24 July 2014, News Wires – Brent crude was steady above $108 a barrel on Thursday, holding on to the previous day’s gains, after a surprisingly strong reading on Chinese manufacturing bolstered hopes for higher demand in the world’s second-biggest oil consumer.
China’s factory sector expanded at its fastest pace in 18 months in July, as a raft of government stimulus measures kicked in, a preliminary HSBC survey showed on Thursday.
“China is a big commodities player, and this is definitely positive for oil,” said Avtar Sandu, senior commodities manager at Phillip Futures in Singapore.
“Equities have moved higher, so this is a number everybody is happy about,” he said.
Brent crude for September delivery traded up 10 cents at $108.13 a barrel early on Thursday, after closing 70 cents higher. US crude for September delivery was down 2 cents at $103.10. The contract had settled 73 cents higher on Wednesday.
Prices pushed higher on Wednesday after US government data showed crude stocks fell more than expected by 4 million barrels last week. Analysts had expected a decrease of just 2.8 million barrels.
Crude stocks at the Cushing, Oklahoma, delivery hub fell 1.5 million barrels, data from the Energy Information Administration showed.
However, a build of 5 million barrels in combined inventories of gasoline and distillates raised questions about demand.
Japanese and South Korean oil refiners have purchased the first condensate cargoes to be exported from the United States since the easing of a 40-year ban on US oil exports, industry sources familiar with the matter said on Thursday.
Amid booming shale oil production, the United States recently softened a total ban on oil exports in place since the Arab oil embargo of the 1970s.

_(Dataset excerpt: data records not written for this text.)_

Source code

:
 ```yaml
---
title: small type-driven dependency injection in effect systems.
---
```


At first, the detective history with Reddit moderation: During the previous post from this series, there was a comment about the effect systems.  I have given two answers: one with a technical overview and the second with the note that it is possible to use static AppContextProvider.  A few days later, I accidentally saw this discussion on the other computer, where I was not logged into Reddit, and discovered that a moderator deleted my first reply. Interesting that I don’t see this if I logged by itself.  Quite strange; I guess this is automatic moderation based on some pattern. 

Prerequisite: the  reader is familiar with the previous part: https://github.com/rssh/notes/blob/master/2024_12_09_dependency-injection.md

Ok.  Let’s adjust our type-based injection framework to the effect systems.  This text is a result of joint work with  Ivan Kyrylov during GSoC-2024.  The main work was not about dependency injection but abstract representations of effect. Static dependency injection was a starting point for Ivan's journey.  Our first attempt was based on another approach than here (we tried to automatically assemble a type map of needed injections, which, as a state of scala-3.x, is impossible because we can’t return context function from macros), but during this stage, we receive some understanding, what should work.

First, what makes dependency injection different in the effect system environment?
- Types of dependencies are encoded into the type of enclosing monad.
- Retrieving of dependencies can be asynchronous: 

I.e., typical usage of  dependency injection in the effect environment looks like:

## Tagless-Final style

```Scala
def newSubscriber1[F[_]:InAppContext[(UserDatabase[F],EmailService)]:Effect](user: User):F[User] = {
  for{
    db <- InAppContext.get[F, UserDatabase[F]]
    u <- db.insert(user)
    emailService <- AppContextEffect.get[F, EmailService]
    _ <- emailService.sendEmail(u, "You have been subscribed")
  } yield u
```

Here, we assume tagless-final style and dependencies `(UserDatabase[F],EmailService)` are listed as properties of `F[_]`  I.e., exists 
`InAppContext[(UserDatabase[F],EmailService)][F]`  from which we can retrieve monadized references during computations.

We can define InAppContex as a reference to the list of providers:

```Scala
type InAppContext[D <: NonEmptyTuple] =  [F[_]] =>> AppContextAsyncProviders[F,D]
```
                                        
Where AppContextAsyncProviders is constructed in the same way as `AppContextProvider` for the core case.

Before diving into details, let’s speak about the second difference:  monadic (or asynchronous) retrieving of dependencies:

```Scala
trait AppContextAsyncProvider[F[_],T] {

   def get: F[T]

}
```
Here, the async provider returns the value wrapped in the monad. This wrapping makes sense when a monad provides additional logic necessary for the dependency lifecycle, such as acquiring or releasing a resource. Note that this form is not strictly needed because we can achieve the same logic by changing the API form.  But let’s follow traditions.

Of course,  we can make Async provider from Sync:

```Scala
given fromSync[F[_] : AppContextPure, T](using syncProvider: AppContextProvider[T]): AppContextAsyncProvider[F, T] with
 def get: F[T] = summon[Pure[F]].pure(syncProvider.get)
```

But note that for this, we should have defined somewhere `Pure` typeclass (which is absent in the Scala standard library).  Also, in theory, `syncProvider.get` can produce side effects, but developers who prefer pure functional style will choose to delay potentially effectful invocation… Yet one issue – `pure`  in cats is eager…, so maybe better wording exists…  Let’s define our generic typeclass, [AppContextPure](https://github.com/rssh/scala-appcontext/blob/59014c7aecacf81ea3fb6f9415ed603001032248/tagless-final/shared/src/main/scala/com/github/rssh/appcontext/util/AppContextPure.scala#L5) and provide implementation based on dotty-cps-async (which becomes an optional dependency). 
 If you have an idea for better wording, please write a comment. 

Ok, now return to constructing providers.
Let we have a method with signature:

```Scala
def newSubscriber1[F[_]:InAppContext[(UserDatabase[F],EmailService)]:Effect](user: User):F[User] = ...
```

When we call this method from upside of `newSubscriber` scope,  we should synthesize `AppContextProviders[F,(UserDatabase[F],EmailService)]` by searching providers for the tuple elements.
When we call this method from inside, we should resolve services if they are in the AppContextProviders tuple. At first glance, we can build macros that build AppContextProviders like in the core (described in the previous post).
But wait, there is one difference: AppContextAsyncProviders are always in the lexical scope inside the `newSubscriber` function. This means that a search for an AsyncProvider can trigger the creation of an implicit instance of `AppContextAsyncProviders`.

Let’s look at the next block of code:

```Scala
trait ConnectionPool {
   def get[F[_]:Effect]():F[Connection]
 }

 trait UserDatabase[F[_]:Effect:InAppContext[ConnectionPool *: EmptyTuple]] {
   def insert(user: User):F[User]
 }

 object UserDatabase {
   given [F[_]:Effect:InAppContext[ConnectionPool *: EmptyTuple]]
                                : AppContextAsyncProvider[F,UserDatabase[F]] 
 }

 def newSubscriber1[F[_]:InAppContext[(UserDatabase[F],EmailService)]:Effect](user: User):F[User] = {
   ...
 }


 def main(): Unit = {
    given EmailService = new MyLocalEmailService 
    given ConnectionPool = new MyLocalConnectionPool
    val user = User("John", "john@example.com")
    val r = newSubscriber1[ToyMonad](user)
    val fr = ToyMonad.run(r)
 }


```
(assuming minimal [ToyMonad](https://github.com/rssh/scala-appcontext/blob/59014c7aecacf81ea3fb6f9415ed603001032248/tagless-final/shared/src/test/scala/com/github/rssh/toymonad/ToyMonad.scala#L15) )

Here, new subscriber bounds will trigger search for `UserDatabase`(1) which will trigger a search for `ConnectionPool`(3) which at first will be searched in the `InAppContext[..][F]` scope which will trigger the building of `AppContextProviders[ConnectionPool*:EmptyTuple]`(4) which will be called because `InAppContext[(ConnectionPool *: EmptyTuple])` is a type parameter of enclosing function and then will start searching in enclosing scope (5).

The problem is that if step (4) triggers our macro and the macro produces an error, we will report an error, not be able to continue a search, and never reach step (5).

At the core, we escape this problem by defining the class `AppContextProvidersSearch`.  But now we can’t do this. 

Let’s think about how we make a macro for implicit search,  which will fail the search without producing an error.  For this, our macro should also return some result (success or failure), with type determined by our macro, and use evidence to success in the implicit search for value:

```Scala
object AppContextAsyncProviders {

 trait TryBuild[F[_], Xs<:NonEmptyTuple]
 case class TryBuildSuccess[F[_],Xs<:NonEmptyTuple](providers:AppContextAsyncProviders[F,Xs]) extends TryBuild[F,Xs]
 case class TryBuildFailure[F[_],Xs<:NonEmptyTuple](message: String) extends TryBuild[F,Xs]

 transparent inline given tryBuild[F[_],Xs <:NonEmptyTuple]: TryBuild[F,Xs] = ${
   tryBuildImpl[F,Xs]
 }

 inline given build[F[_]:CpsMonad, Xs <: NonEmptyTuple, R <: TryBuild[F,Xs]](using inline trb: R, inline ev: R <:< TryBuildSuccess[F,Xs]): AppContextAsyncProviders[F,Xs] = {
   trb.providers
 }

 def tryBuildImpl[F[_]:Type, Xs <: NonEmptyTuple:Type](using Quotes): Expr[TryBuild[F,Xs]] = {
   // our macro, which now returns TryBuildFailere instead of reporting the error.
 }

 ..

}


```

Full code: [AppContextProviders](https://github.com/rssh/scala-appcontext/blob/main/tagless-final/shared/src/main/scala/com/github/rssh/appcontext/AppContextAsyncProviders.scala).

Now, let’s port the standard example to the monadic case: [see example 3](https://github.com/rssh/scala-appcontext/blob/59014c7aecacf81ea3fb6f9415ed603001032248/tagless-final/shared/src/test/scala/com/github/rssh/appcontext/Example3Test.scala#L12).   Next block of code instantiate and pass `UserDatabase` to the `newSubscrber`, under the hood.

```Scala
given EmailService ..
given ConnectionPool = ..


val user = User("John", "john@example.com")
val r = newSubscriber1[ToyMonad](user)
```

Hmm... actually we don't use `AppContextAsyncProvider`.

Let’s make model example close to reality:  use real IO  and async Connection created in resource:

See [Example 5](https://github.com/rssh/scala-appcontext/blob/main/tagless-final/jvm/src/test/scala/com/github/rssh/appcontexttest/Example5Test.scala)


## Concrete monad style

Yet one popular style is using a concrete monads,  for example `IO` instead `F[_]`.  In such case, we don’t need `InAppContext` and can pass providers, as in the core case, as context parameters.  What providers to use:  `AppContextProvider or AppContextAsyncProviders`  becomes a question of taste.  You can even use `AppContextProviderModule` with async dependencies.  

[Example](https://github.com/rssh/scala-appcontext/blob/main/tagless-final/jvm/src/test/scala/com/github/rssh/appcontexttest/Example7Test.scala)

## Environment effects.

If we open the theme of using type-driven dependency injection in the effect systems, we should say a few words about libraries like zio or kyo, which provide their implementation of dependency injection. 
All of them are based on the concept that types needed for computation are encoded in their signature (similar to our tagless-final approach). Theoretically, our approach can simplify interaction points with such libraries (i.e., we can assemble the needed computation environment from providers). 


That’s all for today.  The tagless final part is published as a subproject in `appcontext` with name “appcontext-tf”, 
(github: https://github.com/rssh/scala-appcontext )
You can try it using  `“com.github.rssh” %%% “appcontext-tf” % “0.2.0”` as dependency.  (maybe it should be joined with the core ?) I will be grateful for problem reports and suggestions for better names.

US crude’s discount to Brent dropped as low as $4.51 on Wednesday, near a three-month low, as high domestic refinery utilisation rates signalled strong near-term demand for crude and low inventories at the Cushing, Oklahoma, delivery hub.
The spread had widened to $4.91 a barrel by the end of the day as traders covered short positions ahead of the close, and was $5.05 a barrel on Thursday.
While conflicts in Eastern Europe and the Middle East continued to support prices, crude supply from Iraq remained unaffected by fighting in the country.
Iraq’s oil exports from its southern terminals in July rose to a near-record rate of 2.52 million barrels per day, according to loading data and industry sources.
US Secretary of State John Kerry said efforts to secure a truce between Israel and Hamas had made some progress. Still fighting raged in Gaza on Wednesday, displacing thousands more Palestinians in the battered territory.
In Ukraine, the government said two of its fighter jets were shot down over rebel-held territory in eastern Ukraine on Wednesday and that the missiles that brought them down might have been fired from Russia.
A powerful Ukrainian rebel leader confirmed that pro-Russian separatists had an anti-aircraft missile of the type Washington says was used to shoot down Malaysia Airlines flight MH17 and it could have originated in Russia.
“Geopolitical risk is still to the upside, but I think things will start to clam down a bit in Ukraine, so for the time being Brent has no reason to push higher,” said Sandu.